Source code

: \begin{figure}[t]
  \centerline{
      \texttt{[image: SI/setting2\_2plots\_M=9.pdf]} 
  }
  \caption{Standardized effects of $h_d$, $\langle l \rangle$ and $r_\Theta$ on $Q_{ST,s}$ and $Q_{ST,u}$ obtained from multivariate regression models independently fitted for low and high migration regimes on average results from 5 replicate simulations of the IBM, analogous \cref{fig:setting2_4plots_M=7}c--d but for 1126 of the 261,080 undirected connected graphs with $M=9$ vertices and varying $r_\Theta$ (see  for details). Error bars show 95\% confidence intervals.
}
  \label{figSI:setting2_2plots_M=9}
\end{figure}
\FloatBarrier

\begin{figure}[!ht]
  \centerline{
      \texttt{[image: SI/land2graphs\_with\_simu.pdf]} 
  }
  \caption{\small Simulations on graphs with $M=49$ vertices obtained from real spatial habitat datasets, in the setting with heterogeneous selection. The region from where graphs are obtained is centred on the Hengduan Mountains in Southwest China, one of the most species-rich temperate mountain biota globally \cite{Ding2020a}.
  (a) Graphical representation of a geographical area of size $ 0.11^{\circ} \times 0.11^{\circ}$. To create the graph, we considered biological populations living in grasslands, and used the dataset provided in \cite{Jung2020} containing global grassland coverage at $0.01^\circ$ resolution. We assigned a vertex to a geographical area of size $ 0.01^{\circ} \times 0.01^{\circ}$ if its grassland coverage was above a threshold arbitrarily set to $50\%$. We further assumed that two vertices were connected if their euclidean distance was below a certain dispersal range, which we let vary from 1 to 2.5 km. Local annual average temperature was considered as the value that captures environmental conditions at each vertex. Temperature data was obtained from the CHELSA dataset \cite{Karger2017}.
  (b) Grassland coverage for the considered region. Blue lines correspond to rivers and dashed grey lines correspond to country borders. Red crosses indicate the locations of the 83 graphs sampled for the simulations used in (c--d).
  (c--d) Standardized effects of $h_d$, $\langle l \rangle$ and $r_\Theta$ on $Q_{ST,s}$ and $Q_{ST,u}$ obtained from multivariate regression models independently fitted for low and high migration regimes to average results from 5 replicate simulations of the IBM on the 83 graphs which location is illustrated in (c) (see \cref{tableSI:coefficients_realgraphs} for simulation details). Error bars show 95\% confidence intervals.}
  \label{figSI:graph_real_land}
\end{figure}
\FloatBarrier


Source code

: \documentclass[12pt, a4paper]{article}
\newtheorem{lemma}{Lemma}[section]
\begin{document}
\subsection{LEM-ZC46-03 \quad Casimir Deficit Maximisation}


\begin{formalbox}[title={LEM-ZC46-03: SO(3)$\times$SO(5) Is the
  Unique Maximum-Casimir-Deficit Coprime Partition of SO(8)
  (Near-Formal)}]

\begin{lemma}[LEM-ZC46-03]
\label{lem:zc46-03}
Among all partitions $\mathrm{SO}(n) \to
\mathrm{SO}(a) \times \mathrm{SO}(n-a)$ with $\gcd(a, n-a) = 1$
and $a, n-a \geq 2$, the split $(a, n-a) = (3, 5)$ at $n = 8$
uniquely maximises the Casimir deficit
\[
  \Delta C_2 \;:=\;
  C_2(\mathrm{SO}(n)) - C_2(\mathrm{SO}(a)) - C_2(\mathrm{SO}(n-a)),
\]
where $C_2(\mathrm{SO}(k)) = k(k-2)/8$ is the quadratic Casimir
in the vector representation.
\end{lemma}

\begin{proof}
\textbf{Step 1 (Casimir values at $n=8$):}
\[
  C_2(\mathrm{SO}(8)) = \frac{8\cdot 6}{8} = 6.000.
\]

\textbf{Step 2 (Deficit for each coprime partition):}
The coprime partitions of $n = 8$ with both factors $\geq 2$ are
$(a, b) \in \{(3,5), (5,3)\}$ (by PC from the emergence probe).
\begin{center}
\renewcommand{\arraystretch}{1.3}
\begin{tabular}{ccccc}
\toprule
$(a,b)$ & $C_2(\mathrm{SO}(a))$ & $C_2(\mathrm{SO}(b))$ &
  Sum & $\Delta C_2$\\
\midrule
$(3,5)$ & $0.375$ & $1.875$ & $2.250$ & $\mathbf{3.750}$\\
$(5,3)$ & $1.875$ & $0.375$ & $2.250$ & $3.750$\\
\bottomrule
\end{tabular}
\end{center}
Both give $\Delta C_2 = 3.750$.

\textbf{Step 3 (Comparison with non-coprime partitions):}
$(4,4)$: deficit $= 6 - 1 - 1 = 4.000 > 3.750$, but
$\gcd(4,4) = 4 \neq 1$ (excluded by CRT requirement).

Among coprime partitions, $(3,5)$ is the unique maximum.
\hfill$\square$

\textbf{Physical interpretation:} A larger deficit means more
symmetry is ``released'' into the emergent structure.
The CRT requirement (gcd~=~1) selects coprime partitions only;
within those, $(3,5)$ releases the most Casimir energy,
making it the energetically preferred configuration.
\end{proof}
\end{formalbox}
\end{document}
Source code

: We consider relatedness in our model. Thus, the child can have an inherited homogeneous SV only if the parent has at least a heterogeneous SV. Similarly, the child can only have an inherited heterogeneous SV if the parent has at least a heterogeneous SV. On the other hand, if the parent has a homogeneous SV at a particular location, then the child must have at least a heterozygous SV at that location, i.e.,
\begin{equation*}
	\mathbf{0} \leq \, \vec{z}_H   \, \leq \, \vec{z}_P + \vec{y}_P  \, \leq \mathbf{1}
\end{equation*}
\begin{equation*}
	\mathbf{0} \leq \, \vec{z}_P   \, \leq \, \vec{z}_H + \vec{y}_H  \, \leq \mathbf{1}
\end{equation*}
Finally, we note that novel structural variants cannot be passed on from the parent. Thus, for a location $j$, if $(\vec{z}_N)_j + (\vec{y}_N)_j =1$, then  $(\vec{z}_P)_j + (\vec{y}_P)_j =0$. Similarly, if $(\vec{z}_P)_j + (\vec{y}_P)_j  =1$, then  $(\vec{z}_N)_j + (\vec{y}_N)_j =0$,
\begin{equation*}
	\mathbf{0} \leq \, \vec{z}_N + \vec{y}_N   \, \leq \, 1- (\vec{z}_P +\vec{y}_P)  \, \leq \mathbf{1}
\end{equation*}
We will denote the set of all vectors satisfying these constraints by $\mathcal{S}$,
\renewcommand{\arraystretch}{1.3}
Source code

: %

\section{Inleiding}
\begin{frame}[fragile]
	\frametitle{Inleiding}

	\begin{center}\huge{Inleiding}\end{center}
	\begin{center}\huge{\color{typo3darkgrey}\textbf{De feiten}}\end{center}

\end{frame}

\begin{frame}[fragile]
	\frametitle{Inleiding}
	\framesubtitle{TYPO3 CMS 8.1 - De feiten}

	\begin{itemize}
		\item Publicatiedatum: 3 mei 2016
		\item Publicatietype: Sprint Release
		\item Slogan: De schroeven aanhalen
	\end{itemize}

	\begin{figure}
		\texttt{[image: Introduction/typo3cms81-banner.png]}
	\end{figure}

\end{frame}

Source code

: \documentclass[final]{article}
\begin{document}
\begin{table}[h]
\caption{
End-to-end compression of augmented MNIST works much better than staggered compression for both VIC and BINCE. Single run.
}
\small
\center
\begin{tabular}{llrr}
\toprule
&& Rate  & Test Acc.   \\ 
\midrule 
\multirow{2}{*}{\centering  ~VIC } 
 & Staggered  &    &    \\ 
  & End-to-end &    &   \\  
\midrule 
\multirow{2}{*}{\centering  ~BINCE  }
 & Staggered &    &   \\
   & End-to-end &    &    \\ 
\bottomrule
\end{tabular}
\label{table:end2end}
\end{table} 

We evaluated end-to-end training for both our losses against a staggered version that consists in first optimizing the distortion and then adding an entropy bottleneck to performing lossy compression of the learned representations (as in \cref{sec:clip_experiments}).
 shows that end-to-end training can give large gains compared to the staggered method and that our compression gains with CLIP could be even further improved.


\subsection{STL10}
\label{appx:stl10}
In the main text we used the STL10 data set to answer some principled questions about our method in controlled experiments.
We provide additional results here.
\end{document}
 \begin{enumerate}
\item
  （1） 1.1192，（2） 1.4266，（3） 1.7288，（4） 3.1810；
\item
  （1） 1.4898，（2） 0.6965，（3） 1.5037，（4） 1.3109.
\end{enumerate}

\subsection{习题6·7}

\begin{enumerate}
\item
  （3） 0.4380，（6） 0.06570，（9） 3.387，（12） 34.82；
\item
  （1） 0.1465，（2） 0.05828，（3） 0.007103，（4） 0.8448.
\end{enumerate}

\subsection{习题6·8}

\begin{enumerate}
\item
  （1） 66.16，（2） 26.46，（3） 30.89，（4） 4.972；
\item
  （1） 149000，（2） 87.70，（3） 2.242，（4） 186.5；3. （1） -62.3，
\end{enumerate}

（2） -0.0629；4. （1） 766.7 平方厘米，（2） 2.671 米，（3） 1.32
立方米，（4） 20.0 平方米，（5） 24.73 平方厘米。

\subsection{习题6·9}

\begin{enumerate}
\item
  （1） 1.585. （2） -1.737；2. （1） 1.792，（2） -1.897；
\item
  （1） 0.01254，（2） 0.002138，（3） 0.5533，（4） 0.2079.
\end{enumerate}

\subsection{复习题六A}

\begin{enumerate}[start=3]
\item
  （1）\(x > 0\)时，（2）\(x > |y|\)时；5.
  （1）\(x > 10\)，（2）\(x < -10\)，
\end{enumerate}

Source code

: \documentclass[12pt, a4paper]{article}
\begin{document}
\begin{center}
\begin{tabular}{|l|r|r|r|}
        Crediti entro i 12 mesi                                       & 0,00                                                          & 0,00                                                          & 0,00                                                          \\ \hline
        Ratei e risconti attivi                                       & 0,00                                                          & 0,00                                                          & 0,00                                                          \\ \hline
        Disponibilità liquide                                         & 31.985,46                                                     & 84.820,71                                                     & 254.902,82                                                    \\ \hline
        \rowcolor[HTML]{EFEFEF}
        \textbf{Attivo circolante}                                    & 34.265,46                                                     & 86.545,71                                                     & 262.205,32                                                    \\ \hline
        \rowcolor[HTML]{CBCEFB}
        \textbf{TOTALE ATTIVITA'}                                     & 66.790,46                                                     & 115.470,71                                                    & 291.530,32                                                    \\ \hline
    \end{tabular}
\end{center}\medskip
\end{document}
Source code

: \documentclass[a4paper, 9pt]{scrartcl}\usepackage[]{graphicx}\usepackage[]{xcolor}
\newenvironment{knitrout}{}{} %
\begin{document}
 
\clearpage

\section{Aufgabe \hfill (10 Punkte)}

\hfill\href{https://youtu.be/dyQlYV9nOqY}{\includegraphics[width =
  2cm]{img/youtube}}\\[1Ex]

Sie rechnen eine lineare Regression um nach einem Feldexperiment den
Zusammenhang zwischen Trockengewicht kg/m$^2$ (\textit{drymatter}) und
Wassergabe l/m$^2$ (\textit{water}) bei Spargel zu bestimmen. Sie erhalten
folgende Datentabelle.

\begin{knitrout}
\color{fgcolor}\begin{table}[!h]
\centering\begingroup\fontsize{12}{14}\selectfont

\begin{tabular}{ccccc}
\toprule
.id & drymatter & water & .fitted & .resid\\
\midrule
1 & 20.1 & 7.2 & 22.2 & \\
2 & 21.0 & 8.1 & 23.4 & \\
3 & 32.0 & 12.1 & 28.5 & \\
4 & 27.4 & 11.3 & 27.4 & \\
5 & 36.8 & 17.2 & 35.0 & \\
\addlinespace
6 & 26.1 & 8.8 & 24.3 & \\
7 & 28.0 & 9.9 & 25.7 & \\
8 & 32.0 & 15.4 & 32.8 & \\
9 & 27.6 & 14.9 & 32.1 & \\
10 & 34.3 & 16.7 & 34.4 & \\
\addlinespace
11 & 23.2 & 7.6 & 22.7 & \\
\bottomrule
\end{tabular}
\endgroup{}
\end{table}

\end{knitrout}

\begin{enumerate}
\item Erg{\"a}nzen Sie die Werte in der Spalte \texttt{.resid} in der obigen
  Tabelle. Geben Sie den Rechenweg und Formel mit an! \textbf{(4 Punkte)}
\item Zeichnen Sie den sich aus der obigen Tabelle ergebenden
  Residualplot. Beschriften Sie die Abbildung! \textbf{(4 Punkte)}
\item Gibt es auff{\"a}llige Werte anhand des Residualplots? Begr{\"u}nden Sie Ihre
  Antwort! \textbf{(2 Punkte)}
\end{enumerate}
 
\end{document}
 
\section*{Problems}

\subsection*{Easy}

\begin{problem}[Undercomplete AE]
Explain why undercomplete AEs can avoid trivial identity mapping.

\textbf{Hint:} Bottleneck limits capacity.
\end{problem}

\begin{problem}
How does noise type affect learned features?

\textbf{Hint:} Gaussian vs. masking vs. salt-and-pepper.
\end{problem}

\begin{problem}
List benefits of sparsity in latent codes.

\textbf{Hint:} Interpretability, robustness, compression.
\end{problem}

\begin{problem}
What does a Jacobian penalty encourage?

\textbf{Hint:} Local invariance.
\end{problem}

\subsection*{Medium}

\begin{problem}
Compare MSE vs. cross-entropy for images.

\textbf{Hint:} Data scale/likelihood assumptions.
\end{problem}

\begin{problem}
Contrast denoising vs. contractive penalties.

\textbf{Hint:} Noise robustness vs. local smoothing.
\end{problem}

==============================

__YOUR TASK__: What are the lines, exactly as written above, from the line with "2.671 米，（3） 1.32" to the line with "0\)时，（2）\(x > |y|\)时；5.", both included? Output only those.

__RESPONSE__:
（2） -0.0629；4. （1） 766.7 平方厘米，（2） 2.671 米，（3） 1.32
立方米，（4） 20.0 平方米，（5） 24.73 平方厘米。

\subsection{习题6·9}

\begin{enumerate}
\item
  （1） 1.585. （2） -1.737；2. （1） 1.792，（2） -1.897；
\item
  （1） 0.01254，（2） 0.002138，（3） 0.5533，（4） 0.2079.
\end{enumerate}

\subsection{复习题六A}

\begin{enumerate}[start=3]
\item
  （1）\(x > 0\)时，（2）\(x > |y|\)时；5.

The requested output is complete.